FORMAL. INTERVIEWS DON’T END JUST BECAUSE YOU’RE DEAD
The afterlife is out of fashion, at least in traditional religious forms – harps and angels, heaven and hell, reincarnation or squads of waiting virgins, all start to seem as embarrassingly dated as Valhalla. But most unfashionable of all are the ancient Christian notions of Purgatory – where suffering purges you of sin – and the other waiting-room option, Limbo (virtuous pagans and unbaptised babies).
All the same, the idea is always gripping, and attempts get made on it: this one by Jack Thorne, based on a Japanese film by Hirokazu Kore-Eda, begins with a crashing boom of doom and puts the newly dead in a bleak office block lined with filing cabinets (Bunny Guinness’ designs throw a lot of good tricks at us).
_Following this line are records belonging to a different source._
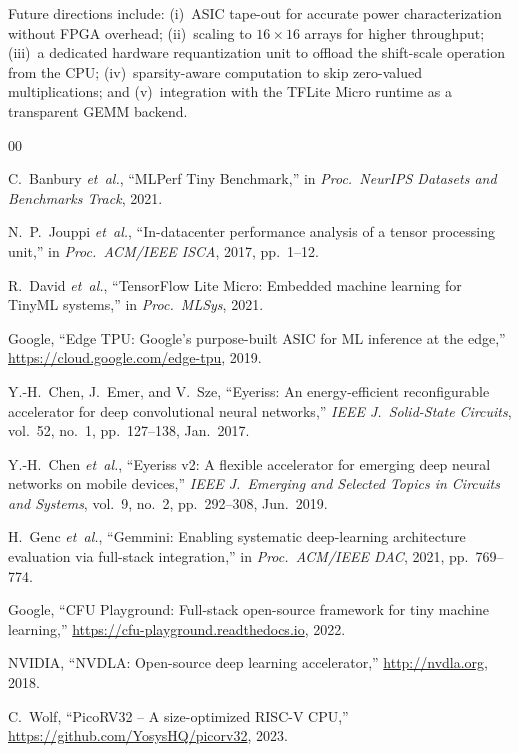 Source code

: \documentclass[conference]{IEEEtran}
\begin{document}
Future directions include: (i)~ASIC tape-out for accurate power characterization without FPGA overhead; (ii)~scaling to $16{\times}16$ arrays for higher throughput; (iii)~a dedicated hardware requantization unit to offload the shift-scale operation from the CPU; (iv)~sparsity-aware computation to skip zero-valued multiplications; and (v)~integration with the TFLite Micro runtime as a transparent GEMM backend.

\balance
\begin{thebibliography}{00}

C.~Banbury \emph{et~al.}, ``MLPerf Tiny Benchmark,'' in \emph{Proc.\ NeurIPS Datasets and Benchmarks Track}, 2021.

N.~P.~Jouppi \emph{et~al.}, ``In-datacenter performance analysis of a tensor processing unit,'' in \emph{Proc.\ ACM/IEEE ISCA}, 2017, pp.~1--12.

R.~David \emph{et~al.}, ``TensorFlow Lite Micro: Embedded machine learning for TinyML systems,'' in \emph{Proc.\ MLSys}, 2021.

Google, ``Edge TPU: Google's purpose-built ASIC for ML inference at the edge,'' \url{https://cloud.google.com/edge-tpu}, 2019.

Y.-H.~Chen, J.~Emer, and V.~Sze, ``Eyeriss: An energy-efficient reconfigurable accelerator for deep convolutional neural networks,'' \emph{IEEE J.\ Solid-State Circuits}, vol.~52, no.~1, pp.~127--138, Jan.\ 2017.

Y.-H.~Chen \emph{et~al.}, ``Eyeriss v2: A flexible accelerator for emerging deep neural networks on mobile devices,'' \emph{IEEE J.\ Emerging and Selected Topics in Circuits and Systems}, vol.~9, no.~2, pp.~292--308, Jun.\ 2019.

H.~Genc \emph{et~al.}, ``Gemmini: Enabling systematic deep-learning architecture evaluation via full-stack integration,'' in \emph{Proc.\ ACM/IEEE DAC}, 2021, pp.~769--774.

Google, ``CFU Playground: Full-stack open-source framework for tiny machine learning,'' \url{https://cfu-playground.readthedocs.io}, 2022.

NVIDIA, ``NVDLA: Open-source deep learning accelerator,'' \url{http://nvdla.org}, 2018.

C.~Wolf, ``PicoRV32 -- A size-optimized RISC-V CPU,'' \url{https://github.com/YosysHQ/picorv32}, 2023.

\end{thebibliography}
\end{document}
They are greeted by a senior manager and questioned in turn by his staffers about their most meaningful and precious memory.
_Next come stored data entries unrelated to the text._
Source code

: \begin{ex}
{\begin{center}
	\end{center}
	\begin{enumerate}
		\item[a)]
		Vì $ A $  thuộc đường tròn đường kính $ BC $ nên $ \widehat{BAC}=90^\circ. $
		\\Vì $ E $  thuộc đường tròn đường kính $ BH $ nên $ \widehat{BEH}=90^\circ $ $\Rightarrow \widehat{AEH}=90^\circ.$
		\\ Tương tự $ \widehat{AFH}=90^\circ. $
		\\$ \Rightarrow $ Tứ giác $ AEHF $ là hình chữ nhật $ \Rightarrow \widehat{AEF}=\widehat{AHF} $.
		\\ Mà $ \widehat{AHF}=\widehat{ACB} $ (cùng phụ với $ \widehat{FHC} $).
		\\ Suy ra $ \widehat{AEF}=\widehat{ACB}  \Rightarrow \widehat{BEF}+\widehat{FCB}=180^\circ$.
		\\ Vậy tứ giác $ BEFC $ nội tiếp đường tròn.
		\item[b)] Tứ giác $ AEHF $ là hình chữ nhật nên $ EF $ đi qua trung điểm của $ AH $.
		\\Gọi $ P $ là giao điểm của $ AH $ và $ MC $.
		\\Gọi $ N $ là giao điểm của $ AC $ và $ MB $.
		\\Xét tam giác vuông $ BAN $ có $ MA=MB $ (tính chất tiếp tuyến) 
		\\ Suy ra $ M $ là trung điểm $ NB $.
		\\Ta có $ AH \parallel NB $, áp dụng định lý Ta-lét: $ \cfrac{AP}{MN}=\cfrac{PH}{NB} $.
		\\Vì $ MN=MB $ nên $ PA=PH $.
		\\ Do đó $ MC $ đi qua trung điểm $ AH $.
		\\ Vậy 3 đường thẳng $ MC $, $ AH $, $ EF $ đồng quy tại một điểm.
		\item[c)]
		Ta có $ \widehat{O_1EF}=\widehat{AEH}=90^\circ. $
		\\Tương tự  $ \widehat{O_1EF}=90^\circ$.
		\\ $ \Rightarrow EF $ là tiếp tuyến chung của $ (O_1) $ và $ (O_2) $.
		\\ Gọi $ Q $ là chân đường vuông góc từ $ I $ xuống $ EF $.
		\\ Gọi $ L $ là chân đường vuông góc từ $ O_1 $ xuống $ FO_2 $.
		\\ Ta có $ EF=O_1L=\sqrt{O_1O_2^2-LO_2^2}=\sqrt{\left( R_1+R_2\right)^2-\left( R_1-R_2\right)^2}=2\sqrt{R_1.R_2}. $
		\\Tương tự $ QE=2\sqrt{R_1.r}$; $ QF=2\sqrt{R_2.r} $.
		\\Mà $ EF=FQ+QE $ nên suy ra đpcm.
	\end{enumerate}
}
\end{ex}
One could reflect (I did for a few intrigued minutes) that it is indeed Purgatory to be not only dead but processed by a pinstriped chap with a gleaming tie-pin and his rabble of weary, sometimes bickering aides whose attempts at authority reminded me at times of a group of disaffected McKinsey or Deloitte interns. Luckily, their first clients tend to feel this too, June Watson’s magnificent nonagenarian Mrs Killick worried about her cat, Olatunji Ayofe as a stroppy black lad who doesn’t get it at all, and Togo Igawa – a distinguished, senior after a stellar career – unable think of any precious memories at all . But you have to come out with one, and allow the staff to ‘recreate’ that memory with various props because otherwise you can’t happily ‘pass on” to wherever you go next. And might have to join the staff here, processing the next few lots, until you work things out.
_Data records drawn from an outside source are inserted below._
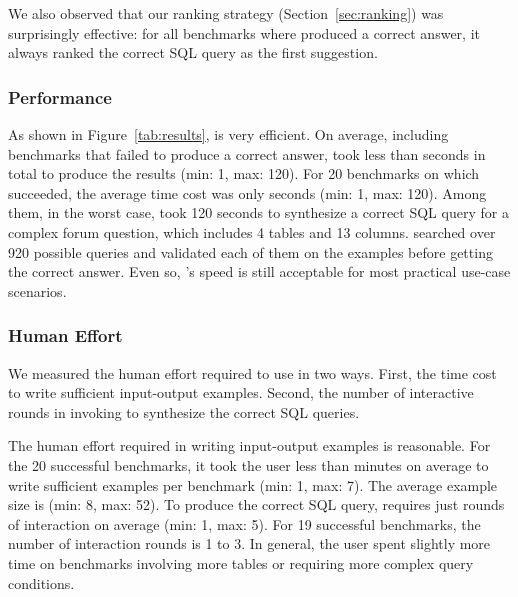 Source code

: We also observed that our ranking strategy (Section~\ref{sec:ranking})
was surprisingly effective: for all benchmarks where
\ourtool produced a correct answer, it always ranked the correct
SQL query as the first suggestion.

%

\subsubsection{Performance}
\label{sec:performance}

As shown in Figure~\ref{tab:results}, \ourtool
is very efficient.
On average,
including benchmarks that \ourtool failed to produce
a correct answer,
\ourtool took less than \avgtime seconds in total to
produce the results (min: 1, max: 120).
For 20 benchmarks on which \ourtool succeeded, the average
time cost was only \avgsucctime seconds (min: 1, max: 120). 
Among them, in the worst case, \ourtool took 120 seconds to synthesize a
correct SQL query for a complex forum question, which includes 4 tables
and 13 columns. \ourtool searched over 920 possible
queries and validated each of them on the examples before getting
the correct answer. Even so, \ourtool's speed is still acceptable
for most practical use-case scenarios.






\subsubsection{Human Effort}
\label{sec:human}

We measured the human effort required to use \ourtool in two ways.
First, the time cost to write sufficient input-output examples. Second,
the number of interactive rounds in invoking \ourtool
to synthesize the correct SQL queries.

The human effort required in writing
input-output examples is reasonable. For
the 20 successful benchmarks, it took the user less than
\avgsucchum minutes on average to write sufficient examples
per benchmark (min: 1, max: 7). The
average example size is \avgsucctuple
(min: 8, max: 52).
To produce the correct SQL query,
\ourtool requires just \avgsuccround rounds of
interaction on average (min: 1, max: 5).
For 19 successful benchmarks, the number of interaction
rounds is 1 to 3. In general, the user
spent slightly more time on benchmarks involving
more tables or requiring more complex query conditions.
I feared sentimentality at “May your memories make you fly”. But Thorne, who gave us that glorious Christmas Carol at the Young Vic and added depth onstage to JK Rowling’s more plodding fantasy, is no fool. The stresses , inhibitions and character-flaws of the dead candidates – and their griefs, Mrs Killick’s especially – draw you in. And around in the little Dorfman I could actually feel people wondering what their own memory would be (there’s an opportunity to record them, they run before the start). It’s not a bad exercise.
Sometimes the ‘guides’ seem to be a cross between social workers and a frazzled am-dram group with prop problems, but they too become distinct and interesting. Philosophically ideas drift through as it progresses, – `’memory can free you or imprison you” . A good plot line develops (a bit late, after the bit halfway through where you risk drifting away) . And with that, it becomes clear that sometimes we can redeem each other.
Where Jeremy Herrin directs and Bunny Christie designs, you expect something pretty damn theatrical before it ends, and this we get. No spoilers, but it’s surprisingly beautiful. And after a year of shared griefs and doubts and fears and hopes, it’s an honourable human document. If there are more tickets after the distancing rule ends (none now), worth grabbing one. Anywhere, like I did up in the gods. All the sightlines are fine..
Box office Nationaltheatre.org.uk. To 7 August
Rating four .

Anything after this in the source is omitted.